SUPPLIED DATA Start Marker
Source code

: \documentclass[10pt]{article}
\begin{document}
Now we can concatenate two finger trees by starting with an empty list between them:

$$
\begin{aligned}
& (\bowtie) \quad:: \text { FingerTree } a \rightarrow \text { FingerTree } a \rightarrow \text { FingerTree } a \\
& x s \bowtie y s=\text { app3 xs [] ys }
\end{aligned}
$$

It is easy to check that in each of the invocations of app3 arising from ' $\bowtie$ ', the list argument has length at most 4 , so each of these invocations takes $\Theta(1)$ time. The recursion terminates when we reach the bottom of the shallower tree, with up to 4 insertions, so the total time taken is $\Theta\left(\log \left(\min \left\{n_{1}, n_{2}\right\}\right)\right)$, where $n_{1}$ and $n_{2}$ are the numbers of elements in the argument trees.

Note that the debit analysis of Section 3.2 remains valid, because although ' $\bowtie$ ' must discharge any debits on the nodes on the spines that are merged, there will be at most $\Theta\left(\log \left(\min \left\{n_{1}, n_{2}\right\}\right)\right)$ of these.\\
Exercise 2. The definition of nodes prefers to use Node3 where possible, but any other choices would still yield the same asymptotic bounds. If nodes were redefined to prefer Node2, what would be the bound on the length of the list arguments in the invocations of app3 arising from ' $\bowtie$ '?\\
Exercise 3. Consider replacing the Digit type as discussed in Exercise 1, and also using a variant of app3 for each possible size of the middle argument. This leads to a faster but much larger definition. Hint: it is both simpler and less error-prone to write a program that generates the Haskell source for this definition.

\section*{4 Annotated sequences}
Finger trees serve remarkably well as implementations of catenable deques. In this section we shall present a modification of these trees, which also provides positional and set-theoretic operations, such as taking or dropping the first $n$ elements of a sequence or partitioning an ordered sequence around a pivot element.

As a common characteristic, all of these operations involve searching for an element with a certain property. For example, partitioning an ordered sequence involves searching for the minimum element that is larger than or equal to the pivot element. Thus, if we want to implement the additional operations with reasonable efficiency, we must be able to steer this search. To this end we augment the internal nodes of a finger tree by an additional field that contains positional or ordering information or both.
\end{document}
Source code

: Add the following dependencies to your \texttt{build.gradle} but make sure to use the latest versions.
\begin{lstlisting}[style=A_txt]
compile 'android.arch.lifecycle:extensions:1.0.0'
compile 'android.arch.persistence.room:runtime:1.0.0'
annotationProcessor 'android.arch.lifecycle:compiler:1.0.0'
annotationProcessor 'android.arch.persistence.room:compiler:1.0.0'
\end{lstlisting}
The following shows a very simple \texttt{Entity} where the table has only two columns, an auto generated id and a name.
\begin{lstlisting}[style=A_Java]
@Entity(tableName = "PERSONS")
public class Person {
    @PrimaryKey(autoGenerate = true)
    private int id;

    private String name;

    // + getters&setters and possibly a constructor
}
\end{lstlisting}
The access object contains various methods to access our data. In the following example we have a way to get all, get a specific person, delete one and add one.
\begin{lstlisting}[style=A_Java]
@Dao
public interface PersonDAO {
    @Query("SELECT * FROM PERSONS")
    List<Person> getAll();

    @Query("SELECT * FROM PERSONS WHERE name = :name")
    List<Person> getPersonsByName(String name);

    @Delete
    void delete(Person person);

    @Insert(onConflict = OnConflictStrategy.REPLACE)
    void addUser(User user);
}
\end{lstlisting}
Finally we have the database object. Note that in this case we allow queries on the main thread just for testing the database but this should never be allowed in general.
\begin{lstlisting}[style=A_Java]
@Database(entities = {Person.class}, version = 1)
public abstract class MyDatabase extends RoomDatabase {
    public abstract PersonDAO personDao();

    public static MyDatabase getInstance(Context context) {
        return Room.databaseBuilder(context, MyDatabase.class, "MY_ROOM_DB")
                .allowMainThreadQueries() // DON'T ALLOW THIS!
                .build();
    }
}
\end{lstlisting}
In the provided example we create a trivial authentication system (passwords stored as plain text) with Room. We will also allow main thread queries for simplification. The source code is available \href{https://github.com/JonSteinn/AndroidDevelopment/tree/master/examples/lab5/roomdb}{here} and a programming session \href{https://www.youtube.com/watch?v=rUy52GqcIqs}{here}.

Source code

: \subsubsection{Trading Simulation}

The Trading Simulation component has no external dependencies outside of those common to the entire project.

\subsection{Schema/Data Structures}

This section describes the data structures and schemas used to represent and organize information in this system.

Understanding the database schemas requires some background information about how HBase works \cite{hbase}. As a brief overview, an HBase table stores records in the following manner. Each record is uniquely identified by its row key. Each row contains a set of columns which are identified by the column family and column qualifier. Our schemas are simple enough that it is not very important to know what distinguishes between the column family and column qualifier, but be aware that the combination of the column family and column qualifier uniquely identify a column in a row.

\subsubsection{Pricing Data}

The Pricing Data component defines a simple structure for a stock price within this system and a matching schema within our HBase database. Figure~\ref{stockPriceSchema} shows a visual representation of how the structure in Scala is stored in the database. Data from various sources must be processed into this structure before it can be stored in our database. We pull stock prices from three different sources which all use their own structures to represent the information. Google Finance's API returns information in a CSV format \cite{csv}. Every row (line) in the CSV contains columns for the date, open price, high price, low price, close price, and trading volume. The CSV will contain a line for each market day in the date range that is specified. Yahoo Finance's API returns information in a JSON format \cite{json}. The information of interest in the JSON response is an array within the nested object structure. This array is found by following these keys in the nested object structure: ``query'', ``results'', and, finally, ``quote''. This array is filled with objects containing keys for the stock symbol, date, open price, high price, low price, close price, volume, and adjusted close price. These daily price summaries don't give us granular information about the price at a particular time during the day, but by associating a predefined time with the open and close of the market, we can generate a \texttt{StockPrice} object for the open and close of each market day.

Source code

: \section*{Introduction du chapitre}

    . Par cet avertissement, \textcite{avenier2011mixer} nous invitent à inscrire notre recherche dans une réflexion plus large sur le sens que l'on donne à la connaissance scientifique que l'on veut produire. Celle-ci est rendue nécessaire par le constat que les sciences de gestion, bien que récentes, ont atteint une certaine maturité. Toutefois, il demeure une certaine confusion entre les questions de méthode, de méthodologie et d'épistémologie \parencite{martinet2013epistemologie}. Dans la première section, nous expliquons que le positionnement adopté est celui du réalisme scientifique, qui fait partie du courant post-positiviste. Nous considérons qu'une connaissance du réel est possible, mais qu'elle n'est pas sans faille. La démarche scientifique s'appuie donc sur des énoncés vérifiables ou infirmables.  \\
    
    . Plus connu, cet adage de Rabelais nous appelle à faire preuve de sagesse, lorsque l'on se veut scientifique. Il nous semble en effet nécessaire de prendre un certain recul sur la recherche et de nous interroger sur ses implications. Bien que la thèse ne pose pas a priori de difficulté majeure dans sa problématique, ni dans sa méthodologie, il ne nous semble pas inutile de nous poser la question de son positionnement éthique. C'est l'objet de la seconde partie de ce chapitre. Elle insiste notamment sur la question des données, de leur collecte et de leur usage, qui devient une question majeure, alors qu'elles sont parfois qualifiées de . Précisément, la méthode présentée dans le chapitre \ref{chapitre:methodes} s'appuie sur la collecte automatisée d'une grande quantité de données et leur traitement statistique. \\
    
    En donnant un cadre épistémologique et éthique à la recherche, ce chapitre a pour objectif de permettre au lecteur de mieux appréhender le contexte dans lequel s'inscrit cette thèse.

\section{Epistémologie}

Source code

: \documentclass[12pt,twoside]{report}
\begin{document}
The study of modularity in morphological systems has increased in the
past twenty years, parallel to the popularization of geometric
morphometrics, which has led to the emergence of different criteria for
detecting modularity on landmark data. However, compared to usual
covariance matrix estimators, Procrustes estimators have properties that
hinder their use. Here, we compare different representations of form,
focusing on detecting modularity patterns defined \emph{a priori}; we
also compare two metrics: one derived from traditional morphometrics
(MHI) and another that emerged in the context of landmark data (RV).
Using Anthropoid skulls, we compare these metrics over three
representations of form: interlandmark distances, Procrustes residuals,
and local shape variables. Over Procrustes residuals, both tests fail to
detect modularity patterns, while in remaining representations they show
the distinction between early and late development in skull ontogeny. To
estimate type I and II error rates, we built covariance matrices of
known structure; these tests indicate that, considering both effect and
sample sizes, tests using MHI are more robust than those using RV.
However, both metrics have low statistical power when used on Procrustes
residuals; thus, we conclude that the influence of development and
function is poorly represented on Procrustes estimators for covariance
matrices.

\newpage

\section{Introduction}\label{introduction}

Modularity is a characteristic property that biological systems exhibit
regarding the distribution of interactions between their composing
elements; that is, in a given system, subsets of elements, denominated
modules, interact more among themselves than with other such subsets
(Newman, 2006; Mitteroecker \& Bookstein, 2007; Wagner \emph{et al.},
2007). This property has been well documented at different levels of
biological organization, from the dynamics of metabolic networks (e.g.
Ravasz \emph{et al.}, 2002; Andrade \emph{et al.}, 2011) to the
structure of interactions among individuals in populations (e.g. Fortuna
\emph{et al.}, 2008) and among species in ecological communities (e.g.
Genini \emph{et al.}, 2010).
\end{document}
SUPPLIED DATA End Marker
Starting at the line above that holds "As a common" and ending at the line that holds "FROM PERSONS WHERE", transcribe each line exactly and include no other lines.

### WRITTEN ANSWER
As a common characteristic, all of these operations involve searching for an element with a certain property. For example, partitioning an ordered sequence involves searching for the minimum element that is larger than or equal to the pivot element. Thus, if we want to implement the additional operations with reasonable efficiency, we must be able to steer this search. To this end we augment the internal nodes of a finger tree by an additional field that contains positional or ordering information or both.
\end{document}
Source code

: Add the following dependencies to your \texttt{build.gradle} but make sure to use the latest versions.
\begin{lstlisting}[style=A_txt]
compile 'android.arch.lifecycle:extensions:1.0.0'
compile 'android.arch.persistence.room:runtime:1.0.0'
annotationProcessor 'android.arch.lifecycle:compiler:1.0.0'
annotationProcessor 'android.arch.persistence.room:compiler:1.0.0'
\end{lstlisting}
The following shows a very simple \texttt{Entity} where the table has only two columns, an auto generated id and a name.
\begin{lstlisting}[style=A_Java]
@Entity(tableName = "PERSONS")
public class Person {
    @PrimaryKey(autoGenerate = true)
    private int id;

    private String name;

    // + getters&setters and possibly a constructor
}
\end{lstlisting}
The access object contains various methods to access our data. In the following example we have a way to get all, get a specific person, delete one and add one.
\begin{lstlisting}[style=A_Java]
@Dao
public interface PersonDAO {
    @Query("SELECT * FROM PERSONS")
    List<Person> getAll();

    @Query("SELECT * FROM PERSONS WHERE name = :name")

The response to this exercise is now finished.